Nixon’s Nixon (and Sonnets for an Old Century) narrowly missed Robert’s Reviews’ 10 best list in Manbites Dog’s most exciting season in years. In reviewing this magnificent production of Nixon’s Nixon, I wrote:
“Nixon’s Nixon, a 90-minute 1996 OBIE-winning play by Russell Lees, which is performed without intermission, is a timely political drama. It opened at Manbites Dog Theater on Aug. 12, just three days after the 30th anniversary of the ignominious resignation of President Richard Milhous Nixon (1913-94). Lees’ fictional behind-the-scenes look at the disgraced 37th president of the United States at the hour of his greatest vulnerability — the evening before he announced his resignation rather than face impeachment and almost certain conviction for his role in the Watergate Scandal — is a searing two-character confrontation, superbly staged Manbites Dog guest director Joseph Megel in a magnificent recreation of the Lincoln Sitting Room of the White House created by scenic and lighting designer Shannon Clark.
“In imagining an 11th-hour conversation between President Nixon (played brilliantly by Derrick Ivey) and Secretary of State Henry Kissinger (quite ably impersonated Carl Martin), Russell Lees lays open the scarred psyches of both men: Nixon, the increasingly paranoid son of a Quaker grocer, grew up in California and Kissinger, the awkward son of German immigrants fleeing Nazi oppression, grew up in New York and became of the greatest self-promoters in the whole history of the Executive Branch.
“In Nixon’s Nixon, Nixon and Kissinger meet late at night for drinks to discuss the imminent resignation of the president. As Nixon contemplates giving up his cherished presidential office and departing Washington, D.C. in disgrace, Nixon gets drunker and drunker and more and more belligerent. Kissinger, on the other hand, is the soul of calm. If Nixon is a cornered rat, verbally lashing out at his tormenters, Kissinger is a rat of another stripe. Self-absorbed and entirely self-serving, Kissinger is more concerned with potential damage to his own reputation than he is with the possibility that a paranoid president with snakes in his boots will do something stupid, such as start a war, to avoid or prolong facing the inevitable.

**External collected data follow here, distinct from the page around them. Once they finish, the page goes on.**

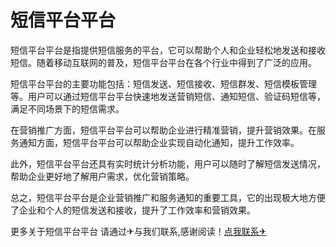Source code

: # 短信平台平台

短信平台平台是指提供短信服务的平台，它可以帮助个人和企业轻松地发送和接收短信。随着移动互联网的普及，短信平台平台在各个行业中得到了广泛的应用。

短信平台平台的主要功能包括：短信发送、短信接收、短信群发、短信模板管理等。用户可以通过短信平台平台快速地发送营销短信、通知短信、验证码短信等，满足不同场景下的短信需求。

在营销推广方面，短信平台平台可以帮助企业进行精准营销，提升营销效果。在服务通知方面，短信平台平台可以帮助企业实现自动化通知，提升工作效率。

此外，短信平台平台还具有实时统计分析功能，用户可以随时了解短信发送情况，帮助企业更好地了解用户需求，优化营销策略。

总之，短信平台平台是企业营销推广和服务通知的重要工具，它的出现极大地方便了企业和个人的短信发送和接收，提升了工作效率和营销效果。

更多关于短信平台平台 请通过✈与我们联系,感谢阅读！[点我联系✈](https://faq.G208.com)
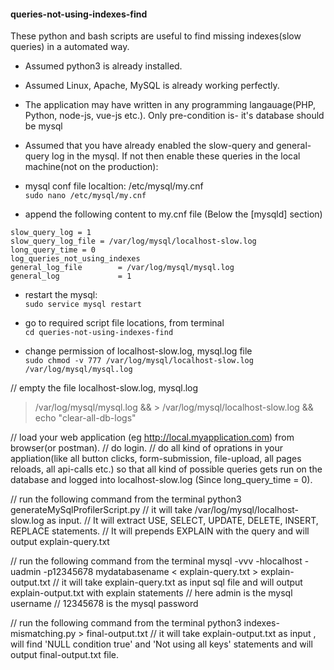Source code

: 
#### queries-not-using-indexes-find
These python and bash scripts are useful to find missing indexes(slow queries) in a automated way.  

- Assumed python3 is already installed. 
- Assumed Linux, Apache, MySQL is already working perfectly. 
- The application may have written in any programming langauage(PHP, Python, node-js, vue-js etc.). Only pre-condition is- it's database should be mysql
- Assumed that you have already enabled the slow-query and general-query log in the mysql. If not then enable these queries in the local machine(not on the production):
- mysql conf file localtion: /etc/mysql/my.cnf<br>
`sudo nano /etc/mysql/my.cnf`

- append the following content to my.cnf file (Below the [mysqld] section)<br>

`slow_query_log = 1` <br>
`slow_query_log_file = /var/log/mysql/localhost-slow.log` <br>
`long_query_time = 0` <br>
`log_queries_not_using_indexes` <br>
`general_log_file        = /var/log/mysql/mysql.log` <br>
`general_log             = 1` <br>

- restart the mysql:<br>
`sudo service mysql restart`

- go to required script file locations, from terminal<br>
`cd queries-not-using-indexes-find`

- change permission of localhost-slow.log, mysql.log file<br>
`sudo chmod -v 777 /var/log/mysql/localhost-slow.log /var/log/mysql/mysql.log`

// empty the file localhost-slow.log, mysql.log
> /var/log/mysql/mysql.log && > /var/log/mysql/localhost-slow.log && echo "clear-all-db-logs"

// load your web application (eg http://local.myapplication.com) from browser(or postman). 
// do login.
// do all kind of oprations in your appliation(like all button clicks, form-submission, file-upload, all pages reloads, all api-calls etc.) so that all kind of possible queries gets run on the database and logged into localhost-slow.log (Since long_query_time = 0).  

// run the following command from the terminal
python3 generateMySqlProfilerScript.py
// it will take /var/log/mysql/localhost-slow.log as input. 
// It will extract USE, SELECT, UPDATE, DELETE, INSERT, REPLACE statements.
// It will prepends EXPLAIN with the query and will output explain-query.txt

// run the following command from the terminal
mysql -vvv -hlocalhost -uadmin -p12345678 mydatabasename < explain-query.txt >  explain-output.txt
// it will take explain-query.txt as input sql file and will output explain-output.txt with explain statements
// here admin is the mysql username
// 12345678 is the mysql password

// run the following command from the terminal
python3 indexes-mismatching.py  > final-output.txt
// it will take explain-output.txt as input , will find 'NULL condition true' and 'Not using all keys' statements and will output final-output.txt file.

“With a terrific (unaccredited) makeup job, young and handsome Derrick Ivey is a dead ringer for stoop-shouldered, scowling, jowl-shaking, baggy-eyed “Tricky Dick” Nixon. Indeed, he not only looks like the former president; he sounds so much like him that he seems to be channeling Nixon’s anguish from beyond the grave. Credit voice/dialect coach Christine Morris for a superb job here.

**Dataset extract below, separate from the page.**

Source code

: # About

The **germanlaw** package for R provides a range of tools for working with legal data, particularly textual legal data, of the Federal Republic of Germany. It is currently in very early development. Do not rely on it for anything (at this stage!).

“Even though he never adopts and sustains a really convincing German accent — his accent is pedantic and vaguely Eastern European and unlike the all-too-familiar Dr. Strangelove accent of Henry the K — Carl Martin is likewise effective as Kissinger, a stiff, awkward man seemingly uncomfortable in his own body.
“Nixon’s Nixon is at its best — and funniest — when Ivey as a manic Nixon and Martin as a stolid Kissinger are reenacting important meetings with world leaders, meetings where they forged foreign-policy triumphs. Their canny impressions of some of the household names of the 1960s and 1970s provide many of the show’s black comedy moments.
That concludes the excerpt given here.